Numbers swirl around the project. Last year, Genentech worked with 15 people in the SMA community to create a fashion show designed to cause viewers to do a double take, looking again at the participants because of their style, not their disability. The event was attended by more than 200 people, viewed by 260,000 people on the YouTube livestream and garnered media coverage outside the rare disease space.

“The message around inclusivity and stereotype busting struck a chord across many different outlets. Vogue ran a couple of features on the fashion show and Elle listed Double Take as one of the top five New York Fashion Week moments,” Michael Dunn, senior director of marketing at Genentech, said in an interview with Fierce Pharma Marketing. 

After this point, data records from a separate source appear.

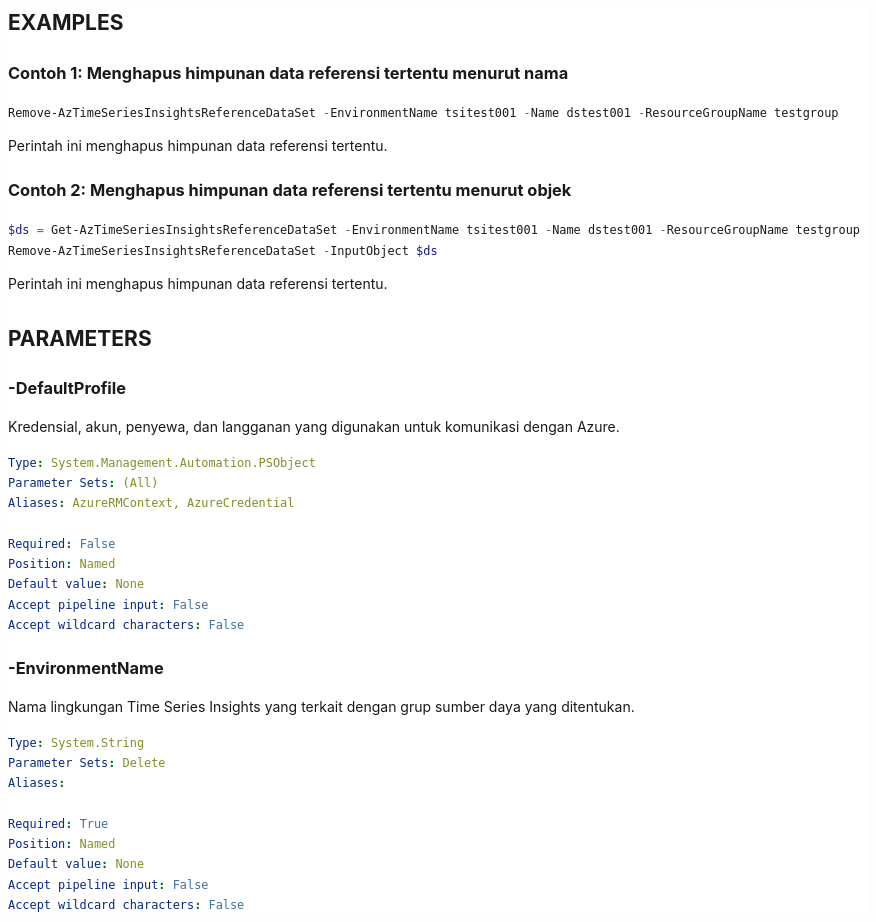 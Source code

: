 ## EXAMPLES

### Contoh 1: Menghapus himpunan data referensi tertentu menurut nama
```powershell
Remove-AzTimeSeriesInsightsReferenceDataSet -EnvironmentName tsitest001 -Name dstest001 -ResourceGroupName testgroup

```

Perintah ini menghapus himpunan data referensi tertentu.

### Contoh 2: Menghapus himpunan data referensi tertentu menurut objek
```powershell
$ds = Get-AzTimeSeriesInsightsReferenceDataSet -EnvironmentName tsitest001 -Name dstest001 -ResourceGroupName testgroup
Remove-AzTimeSeriesInsightsReferenceDataSet -InputObject $ds

```

Perintah ini menghapus himpunan data referensi tertentu.

## PARAMETERS

### -DefaultProfile
Kredensial, akun, penyewa, dan langganan yang digunakan untuk komunikasi dengan Azure.

```yaml
Type: System.Management.Automation.PSObject
Parameter Sets: (All)
Aliases: AzureRMContext, AzureCredential

Required: False
Position: Named
Default value: None
Accept pipeline input: False
Accept wildcard characters: False
```

### -EnvironmentName
Nama lingkungan Time Series Insights yang terkait dengan grup sumber daya yang ditentukan.

```yaml
Type: System.String
Parameter Sets: Delete
Aliases:

Required: True
Position: Named
Default value: None
Accept pipeline input: False
Accept wildcard characters: False
```
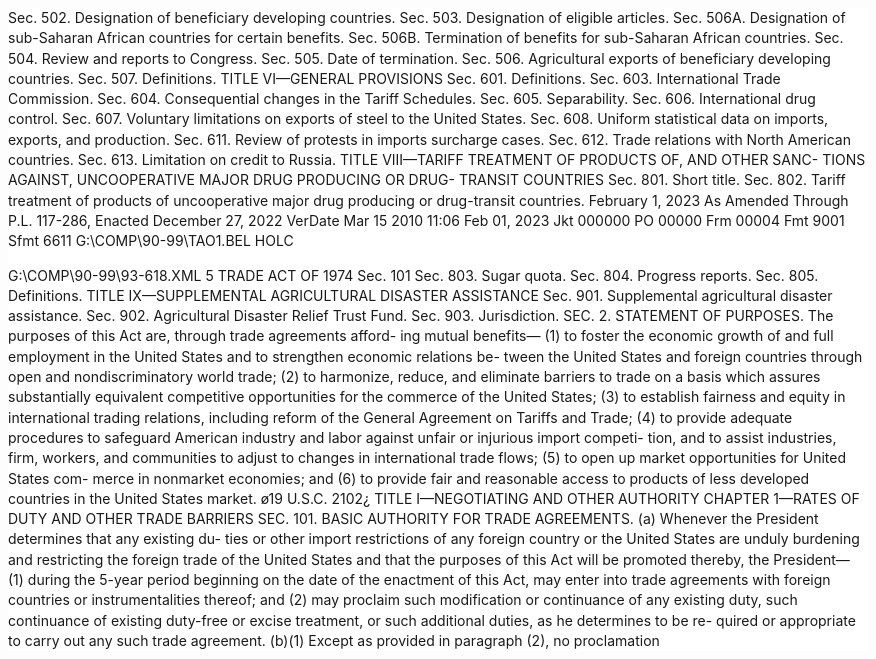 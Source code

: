 Sec. 502. Designation of beneficiary developing countries.
Sec. 503. Designation of eligible articles.
Sec. 506A. Designation of sub-Saharan African countries for certain benefits. Sec. 506B. Termination of benefits for sub-Saharan African countries.
Sec. 504. Review and reports to Congress.
Sec. 505. Date of termination.
Sec. 506. Agricultural exports of beneficiary developing countries.
Sec. 507. Definitions.
TITLE VI—GENERAL PROVISIONS
Sec. 601. Definitions.
Sec. 603. International Trade Commission.
Sec. 604. Consequential changes in the Tariff Schedules.
Sec. 605. Separability.
Sec. 606. International drug control.
Sec. 607. Voluntary limitations on exports of steel to the United States. Sec. 608. Uniform statistical data on imports, exports, and production. Sec. 611. Review of protests in imports surcharge cases.
Sec. 612. Trade relations with North American countries.
Sec. 613. Limitation on credit to Russia.
TITLE VIII—TARIFF TREATMENT OF PRODUCTS OF, AND OTHER SANC- TIONS AGAINST, UNCOOPERATIVE MAJOR DRUG PRODUCING OR DRUG- TRANSIT COUNTRIES
Sec. 801. Short title.
Sec. 802. Tariff treatment of products of uncooperative major drug producing or
drug-transit countries.
February 1, 2023 As Amended Through P.L. 117-286, Enacted December 27, 2022
VerDate Mar 15 2010 11:06 Feb 01, 2023 Jkt 000000 PO 00000 Frm 00004 Fmt 9001 Sfmt 6611 G:\COMP\90-99\TAO1.BEL HOLC

G:\COMP\90-99\93-618.XML
5 TRADE ACT OF 1974 Sec. 101
Sec. 803. Sugar quota. Sec. 804. Progress reports. Sec. 805. Definitions.
TITLE IX—SUPPLEMENTAL AGRICULTURAL DISASTER ASSISTANCE
Sec. 901. Supplemental agricultural disaster assistance. Sec. 902. Agricultural Disaster Relief Trust Fund.
Sec. 903. Jurisdiction.
SEC. 2. STATEMENT OF PURPOSES.
The purposes of this Act are, through trade agreements afford- ing mutual benefits—
(1) to foster the economic growth of and full employment in the United States and to strengthen economic relations be- tween the United States and foreign countries through open and nondiscriminatory world trade;
(2) to harmonize, reduce, and eliminate barriers to trade on a basis which assures substantially equivalent competitive opportunities for the commerce of the United States;
(3) to establish fairness and equity in international trading relations, including reform of the General Agreement on Tariffs and Trade;
(4) to provide adequate procedures to safeguard American industry and labor against unfair or injurious import competi- tion, and to assist industries, firm, workers, and communities to adjust to changes in international trade flows;
(5) to open up market opportunities for United States com- merce in nonmarket economies; and
(6) to provide fair and reasonable access to products of less developed countries in the United States market.
ø19 U.S.C. 2102¿
TITLE I—NEGOTIATING AND OTHER
AUTHORITY
CHAPTER 1—RATES OF DUTY AND OTHER TRADE BARRIERS
SEC. 101. BASIC AUTHORITY FOR TRADE AGREEMENTS.
(a) Whenever the President determines that any existing du- ties or other import restrictions of any foreign country or the United States are unduly burdening and restricting the foreign trade of the United States and that the purposes of this Act will be promoted thereby, the President—
(1) during the 5-year period beginning on the date of the enactment of this Act, may enter into trade agreements with foreign countries or instrumentalities thereof; and
(2) may proclaim such modification or continuance of any existing duty, such continuance of existing duty-free or excise treatment, or such additional duties, as he determines to be re- quired or appropriate to carry out any such trade agreement. (b)(1) Except as provided in paragraph (2), no proclamation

Genentech, which sells the oral SMA medicine Evrysdi, is bringing the event back for the Annual SMA Conference later this year. The Cure SMA-run, Genentech-sponsored event brings together researchers and healthcare professionals along with individuals with SMA and their families. After seeing Double Take resonate with people with SMA, Genentech decided to reboot the event and bring it to the community.

The show will feature many of the same contributors and participants, wearing the same garments, as last year’s event. The key difference is the audience. At New York Fashion Week, Double Take reached far beyond the SMA world. Genentech and its partners are putting on the new event for the community. 

“We heard after New York Fashion Week that it provided many of the individuals and participants in the fashion show, as well as many individuals who weren't in the fashion show, with a platform for them to break down stereotypes and drive awareness of the need for adaptive fashion,” Dunn said. 

The new event “will truly be by the SMA community, for the broader disabled community,” Dunn said, and is the culmination of all of the feedback Genentech has received. Dunn sees the event as a way for Genentech to help patients “amplify their voice and give the SMA community a platform to advocate for positive social change.”

Efforts that raise awareness of Genentech and Evrysdi could also help maintain the momentum built up behind the product since it launched into a market already fought over by Biogen and Novartis in 2020. Sales of Evrysdi hit 363 million Swiss francs ($399 million) in the first quarter of this year, putting the product on track to top the 1.1 billion Swiss francs it brought in 2022.